BRUSSELS (Reuters) - Chinese airlines have joined U.S. rivals in opposing their inclusion in the European Union’s carbon emissions market from 2012, while some European airlines have supported including all airlines in the scheme.
From January 1 next year, the EU will require all airlines flying to Europe to be included in the Emissions Trading Scheme (ETS), a system that forces polluters to buy permits for each tonne of carbon dioxide they emit above a certain cap.
The China Air Transport Association (CATA) said on Sunday it opposed the inclusion of their flights into Europe in the ETS, the EU’s main tool for reducing greenhouse gas emissions.
An EU source said Chinese government officials had raised the same objections during a meeting with the European Commission on Friday, raising the dispute to a new level.
Most flights that land and depart from EU airports will be covered, regardless of the operator’s nationality.
The Chinese association says the move will increase its members’ costs, and if the plan is not adjusted, it will ask the Beijing government to propose countermeasures on European airlines flying to China.
U.S. airlines also oppose inclusion in the ETS, but some of Europe’s biggest airlines say the move is preferable to leaving airlines out, which would make them vulnerable to different environmental taxes from national governments.
“It was the right decision to put aviation in the ETS,” said John Hanlon, of the European Low Fares Airline Association (ELFAA), which includes easyJet and Ryanair among its members.

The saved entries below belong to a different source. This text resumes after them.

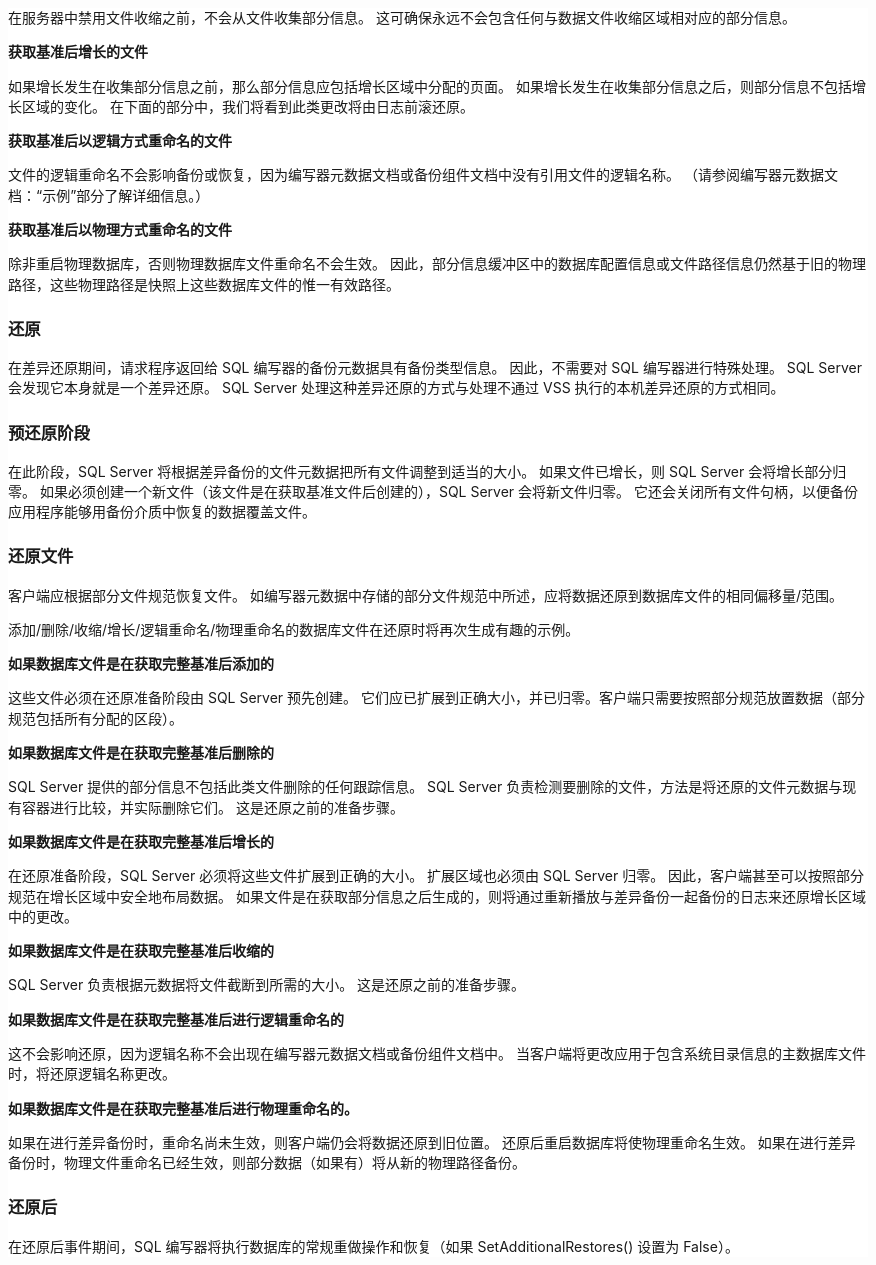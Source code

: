 在服务器中禁用文件收缩之前，不会从文件收集部分信息。  这可确保永远不会包含任何与数据文件收缩区域相对应的部分信息。  

**获取基准后增长的文件**

如果增长发生在收集部分信息之前，那么部分信息应包括增长区域中分配的页面。  如果增长发生在收集部分信息之后，则部分信息不包括增长区域的变化。  在下面的部分中，我们将看到此类更改将由日志前滚还原。

**获取基准后以逻辑方式重命名的文件**

文件的逻辑重命名不会影响备份或恢复，因为编写器元数据文档或备份组件文档中没有引用文件的逻辑名称。  （请参阅编写器元数据文档：“示例”部分了解详细信息。）

**获取基准后以物理方式重命名的文件**

除非重启物理数据库，否则物理数据库文件重命名不会生效。  因此，部分信息缓冲区中的数据库配置信息或文件路径信息仍然基于旧的物理路径，这些物理路径是快照上这些数据库文件的惟一有效路径。

### <a name="restore"></a>还原

在差异还原期间，请求程序返回给 SQL 编写器的备份元数据具有备份类型信息。  因此，不需要对 SQL 编写器进行特殊处理。  SQL Server 会发现它本身就是一个差异还原。  SQL Server 处理这种差异还原的方式与处理不通过 VSS 执行的本机差异还原的方式相同。

### <a name="prerestore-phase"></a>预还原阶段

在此阶段，SQL Server 将根据差异备份的文件元数据把所有文件调整到适当的大小。  如果文件已增长，则 SQL Server 会将增长部分归零。  如果必须创建一个新文件（该文件是在获取基准文件后创建的），SQL Server 会将新文件归零。 它还会关闭所有文件句柄，以便备份应用程序能够用备份介质中恢复的数据覆盖文件。

### <a name="restore-files"></a>还原文件

客户端应根据部分文件规范恢复文件。  如编写器元数据中存储的部分文件规范中所述，应将数据还原到数据库文件的相同偏移量/范围。

添加/删除/收缩/增长/逻辑重命名/物理重命名的数据库文件在还原时将再次生成有趣的示例。

**如果数据库文件是在获取完整基准后添加的**

这些文件必须在还原准备阶段由 SQL Server 预先创建。  它们应已扩展到正确大小，并已归零。客户端只需要按照部分规范放置数据（部分规范包括所有分配的区段）。

**如果数据库文件是在获取完整基准后删除的**

SQL Server 提供的部分信息不包括此类文件删除的任何跟踪信息。  SQL Server 负责检测要删除的文件，方法是将还原的文件元数据与现有容器进行比较，并实际删除它们。  这是还原之前的准备步骤。

**如果数据库文件是在获取完整基准后增长的**

在还原准备阶段，SQL Server 必须将这些文件扩展到正确的大小。  扩展区域也必须由 SQL Server 归零。  因此，客户端甚至可以按照部分规范在增长区域中安全地布局数据。  如果文件是在获取部分信息之后生成的，则将通过重新播放与差异备份一起备份的日志来还原增长区域中的更改。

**如果数据库文件是在获取完整基准后收缩的**

SQL Server 负责根据元数据将文件截断到所需的大小。  这是还原之前的准备步骤。

**如果数据库文件是在获取完整基准后进行逻辑重命名的**

这不会影响还原，因为逻辑名称不会出现在编写器元数据文档或备份组件文档中。  当客户端将更改应用于包含系统目录信息的主数据库文件时，将还原逻辑名称更改。

**如果数据库文件是在获取完整基准后进行物理重命名的。**

如果在进行差异备份时，重命名尚未生效，则客户端仍会将数据还原到旧位置。  还原后重启数据库将使物理重命名生效。  如果在进行差异备份时，物理文件重命名已经生效，则部分数据（如果有）将从新的物理路径备份。  

### <a name="post-restore"></a>还原后

在还原后事件期间，SQL 编写器将执行数据库的常规重做操作和恢复（如果 SetAdditionalRestores() 设置为 False）。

“We’re very vulnerable at the moment to a lot of virtuous-sounding alternatives, such as national taxes or even EU taxes,” he told Reuters. “We don’t see this as a tax or charge. It’s a scheme that incentivises the good environmental behavior and penalizes the bad -- that’s how it should be.”

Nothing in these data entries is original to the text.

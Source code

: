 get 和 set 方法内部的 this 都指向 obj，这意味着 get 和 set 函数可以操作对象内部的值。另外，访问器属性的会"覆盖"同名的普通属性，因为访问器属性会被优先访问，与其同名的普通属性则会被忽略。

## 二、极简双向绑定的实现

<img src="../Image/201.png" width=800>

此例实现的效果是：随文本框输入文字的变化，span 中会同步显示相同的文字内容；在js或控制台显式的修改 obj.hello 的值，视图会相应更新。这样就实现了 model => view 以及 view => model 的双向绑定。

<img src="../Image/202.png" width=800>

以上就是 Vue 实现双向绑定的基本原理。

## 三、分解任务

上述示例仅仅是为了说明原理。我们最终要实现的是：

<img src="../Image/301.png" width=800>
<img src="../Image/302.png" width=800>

Airlines’ entry to the EU’s carbon market next year will add 1-1.4 billion euros ($1.4-$2 billion) to their costs in the first year and ultimately lead to higher air fares and carbon prices, analysts say.
The U.S. industry group Air Transport Association of America is also challenging the move in EU courts.

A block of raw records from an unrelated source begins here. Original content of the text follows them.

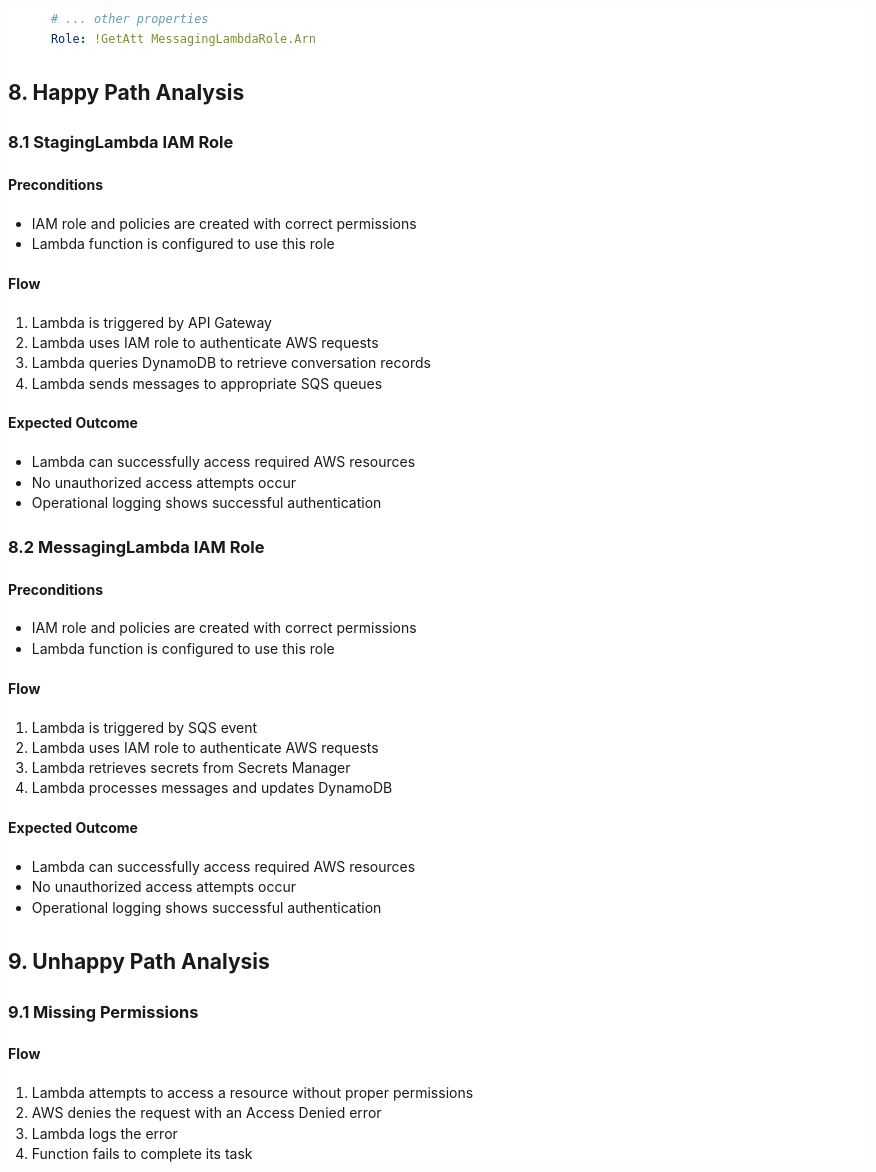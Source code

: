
 ```yaml
      # ... other properties
      Role: !GetAtt MessagingLambdaRole.Arn
```

## 8. Happy Path Analysis

### 8.1 StagingLambda IAM Role

#### Preconditions
- IAM role and policies are created with correct permissions
- Lambda function is configured to use this role

#### Flow
1. Lambda is triggered by API Gateway
2. Lambda uses IAM role to authenticate AWS requests
3. Lambda queries DynamoDB to retrieve conversation records
4. Lambda sends messages to appropriate SQS queues

#### Expected Outcome
- Lambda can successfully access required AWS resources
- No unauthorized access attempts occur
- Operational logging shows successful authentication

### 8.2 MessagingLambda IAM Role

#### Preconditions
- IAM role and policies are created with correct permissions
- Lambda function is configured to use this role

#### Flow
1. Lambda is triggered by SQS event
2. Lambda uses IAM role to authenticate AWS requests
3. Lambda retrieves secrets from Secrets Manager
4. Lambda processes messages and updates DynamoDB

#### Expected Outcome
- Lambda can successfully access required AWS resources
- No unauthorized access attempts occur
- Operational logging shows successful authentication

## 9. Unhappy Path Analysis

### 9.1 Missing Permissions

#### Flow
1. Lambda attempts to access a resource without proper permissions
2. AWS denies the request with an Access Denied error
3. Lambda logs the error
4. Function fails to complete its task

EU officials argue that they took the step of including aviation in the ETS after years of fruitless debate within the United Nations about how to curb emissions from aviation.
During that time, carbon markets were widely recognized as the cheapest way to regulate emissions from aviation, and the International Air Transport Association (IATA) estimated it could be as much as 75 percent cheaper.
“We are very optimistic this will be thrown out by the European court,” ELFAA’s Hanlon said of the court challenge by U.S. airlines. “Our support has always been qualified by the scheme being environmentally effective. To be effective, it has to cover longhaul flights.”